- About 10.5 million inhabitants.
- The country is about 23 times smaller than South Sudan (67% of the area of Switzerland).
- 381 inhabitants / km2 (density 20 times higher than South Sudan)
- Half of the population is under 20 years old.
There are between 4 and 12 children per family.
- 70% of the population is unemployed or underemployed.
Before the earthquake of January 20101, two thirds of Haitians depended on the agricultural sector, mainly small-scale subsistence agriculture, all the more vulnerable to frequent natural disasters (storms, hurricanes, earthquakes), as the Haitian side of the island has undergone systematic deforestation for three centuries.
Today, 60% of the country's food needs are met by imports, despite strong agricultural potential.
- The country is crushed by a debt which represents a quarter of the GDP.
- The ruined and corrupt state has long been on a drip of international aid (half of its revenue) and financial support from emigrants.
- Infrastructure is almost non-existent.
Half of the population does not have access to drinking water, three quarters have no sanitation.
- Cholera epidemics (hundreds of thousands of recorded cases) regularly cause thousands of deaths.
- 72% of the population lives below the poverty line.
Half live on less than $ 1 a day.
- One in two people is illiterate.
- The state spends only 8% of its budget on education.
The number of free state schools is insufficient (35% of schools in the country).
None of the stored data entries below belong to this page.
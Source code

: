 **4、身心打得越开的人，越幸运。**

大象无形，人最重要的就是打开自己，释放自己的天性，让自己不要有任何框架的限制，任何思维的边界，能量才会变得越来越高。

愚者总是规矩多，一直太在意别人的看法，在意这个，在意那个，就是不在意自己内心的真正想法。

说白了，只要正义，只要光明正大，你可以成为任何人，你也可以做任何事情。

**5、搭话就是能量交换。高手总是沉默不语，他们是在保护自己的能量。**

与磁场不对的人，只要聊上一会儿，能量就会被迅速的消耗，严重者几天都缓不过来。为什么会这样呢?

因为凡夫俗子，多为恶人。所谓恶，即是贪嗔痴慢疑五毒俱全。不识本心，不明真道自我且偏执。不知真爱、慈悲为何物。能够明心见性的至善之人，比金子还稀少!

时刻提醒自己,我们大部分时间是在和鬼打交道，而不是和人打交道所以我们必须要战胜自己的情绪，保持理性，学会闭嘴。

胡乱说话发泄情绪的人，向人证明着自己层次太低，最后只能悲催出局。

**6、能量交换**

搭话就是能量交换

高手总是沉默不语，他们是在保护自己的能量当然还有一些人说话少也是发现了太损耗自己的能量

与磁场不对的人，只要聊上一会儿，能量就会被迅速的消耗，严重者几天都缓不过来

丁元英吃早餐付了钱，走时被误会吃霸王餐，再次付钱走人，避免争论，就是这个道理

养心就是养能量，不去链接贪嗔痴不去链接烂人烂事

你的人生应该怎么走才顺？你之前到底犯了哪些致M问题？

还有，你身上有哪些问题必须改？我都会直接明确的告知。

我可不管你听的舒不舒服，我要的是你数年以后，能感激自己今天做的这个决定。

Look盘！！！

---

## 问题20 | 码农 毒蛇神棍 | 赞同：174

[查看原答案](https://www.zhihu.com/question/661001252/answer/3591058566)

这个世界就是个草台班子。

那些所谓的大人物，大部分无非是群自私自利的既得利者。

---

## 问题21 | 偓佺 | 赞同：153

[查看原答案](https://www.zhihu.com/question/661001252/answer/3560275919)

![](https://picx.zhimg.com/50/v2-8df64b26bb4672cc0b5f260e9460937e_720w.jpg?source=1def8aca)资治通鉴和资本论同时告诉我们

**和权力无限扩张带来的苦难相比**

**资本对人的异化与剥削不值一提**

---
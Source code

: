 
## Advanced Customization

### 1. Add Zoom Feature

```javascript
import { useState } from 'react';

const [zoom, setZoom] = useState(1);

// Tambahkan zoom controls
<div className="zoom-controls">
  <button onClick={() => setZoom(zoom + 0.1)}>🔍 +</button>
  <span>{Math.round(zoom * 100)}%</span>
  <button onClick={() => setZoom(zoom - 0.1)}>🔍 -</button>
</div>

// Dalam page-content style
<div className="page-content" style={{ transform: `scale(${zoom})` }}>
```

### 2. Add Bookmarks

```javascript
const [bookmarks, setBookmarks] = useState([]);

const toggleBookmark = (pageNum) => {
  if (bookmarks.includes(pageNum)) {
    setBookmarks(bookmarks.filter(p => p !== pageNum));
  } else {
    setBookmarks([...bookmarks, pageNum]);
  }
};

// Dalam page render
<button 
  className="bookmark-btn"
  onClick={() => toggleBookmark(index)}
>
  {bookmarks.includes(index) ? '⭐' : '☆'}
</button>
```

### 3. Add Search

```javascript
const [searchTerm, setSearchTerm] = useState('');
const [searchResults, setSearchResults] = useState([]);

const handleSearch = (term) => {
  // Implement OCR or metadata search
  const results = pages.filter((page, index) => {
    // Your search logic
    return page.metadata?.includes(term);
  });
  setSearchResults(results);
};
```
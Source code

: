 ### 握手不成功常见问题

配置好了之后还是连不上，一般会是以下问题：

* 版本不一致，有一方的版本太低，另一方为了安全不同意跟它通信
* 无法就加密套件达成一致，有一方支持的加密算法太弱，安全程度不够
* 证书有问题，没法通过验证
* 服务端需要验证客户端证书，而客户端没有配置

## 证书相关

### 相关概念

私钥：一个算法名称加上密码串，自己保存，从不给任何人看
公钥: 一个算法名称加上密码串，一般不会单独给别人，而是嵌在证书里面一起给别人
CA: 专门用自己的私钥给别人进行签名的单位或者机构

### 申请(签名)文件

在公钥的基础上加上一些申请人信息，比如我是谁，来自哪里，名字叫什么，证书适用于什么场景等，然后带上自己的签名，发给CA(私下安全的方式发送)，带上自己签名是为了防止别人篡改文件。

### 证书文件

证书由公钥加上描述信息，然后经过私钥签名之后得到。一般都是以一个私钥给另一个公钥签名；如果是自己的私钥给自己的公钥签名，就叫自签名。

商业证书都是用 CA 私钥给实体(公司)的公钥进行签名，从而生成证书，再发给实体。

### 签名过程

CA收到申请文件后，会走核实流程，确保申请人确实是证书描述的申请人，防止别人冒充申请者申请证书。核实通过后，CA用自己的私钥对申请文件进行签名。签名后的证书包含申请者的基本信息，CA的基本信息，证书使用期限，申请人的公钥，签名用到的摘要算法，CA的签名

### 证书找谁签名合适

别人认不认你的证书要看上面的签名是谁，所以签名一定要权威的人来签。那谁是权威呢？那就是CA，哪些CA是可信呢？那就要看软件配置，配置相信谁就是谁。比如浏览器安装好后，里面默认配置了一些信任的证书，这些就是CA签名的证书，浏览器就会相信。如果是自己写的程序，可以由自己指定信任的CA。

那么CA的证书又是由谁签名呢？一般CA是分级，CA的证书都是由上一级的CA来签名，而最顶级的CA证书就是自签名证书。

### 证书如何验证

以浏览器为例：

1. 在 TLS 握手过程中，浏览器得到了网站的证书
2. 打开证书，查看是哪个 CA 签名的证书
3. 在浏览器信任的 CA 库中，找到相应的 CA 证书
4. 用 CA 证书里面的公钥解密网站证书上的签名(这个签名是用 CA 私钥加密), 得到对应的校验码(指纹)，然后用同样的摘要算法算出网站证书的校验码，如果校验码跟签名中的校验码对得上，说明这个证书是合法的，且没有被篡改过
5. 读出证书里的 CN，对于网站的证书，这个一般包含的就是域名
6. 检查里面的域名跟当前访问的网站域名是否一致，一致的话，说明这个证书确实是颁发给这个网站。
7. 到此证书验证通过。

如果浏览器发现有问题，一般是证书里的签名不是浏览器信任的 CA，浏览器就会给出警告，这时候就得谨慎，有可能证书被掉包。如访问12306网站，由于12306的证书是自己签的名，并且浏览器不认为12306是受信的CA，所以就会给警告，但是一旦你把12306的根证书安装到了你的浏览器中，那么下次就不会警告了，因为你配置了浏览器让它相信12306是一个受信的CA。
One in three children goes to school.
Today, even though school books are in French, for ease, French is no longer learned correctly, and Creole is commonly used in the classroom.
- Skill workers are lacking, especially in isolated provinces. This is the case when it comes to finding active teachers for the normal school; the same goes for recruiting developers or technicians. And, for the millions of adults without qualifications, nothing to offer! Haiti is paying a heavy price for fifty years of brain drain. Three-quarters went to the Americas.
- In Port-au-Prince, the Cité Soleil slum is considered one of the most dangerous places on the planet.
1: 230,000 dead, 300,000 injured, one million displaced, 1.5 million homeless (or one in six people), 188,000 houses damaged and 105,000 completely destroyed. Of the 10 billion promised, only 2 had been paid after two years, and 94% of this sum went to NGOs, far too numerous and not very transparent. Some of the international assistance has been provided in kind. But the food was not distributed fairly; it was sometimes found for sale in public markets. The peasants were demonstrating in the streets because they could not sell their products. Two years after the earthquake, one in two Haitians did not have enough to eat, and 200,000 were in a state of famine.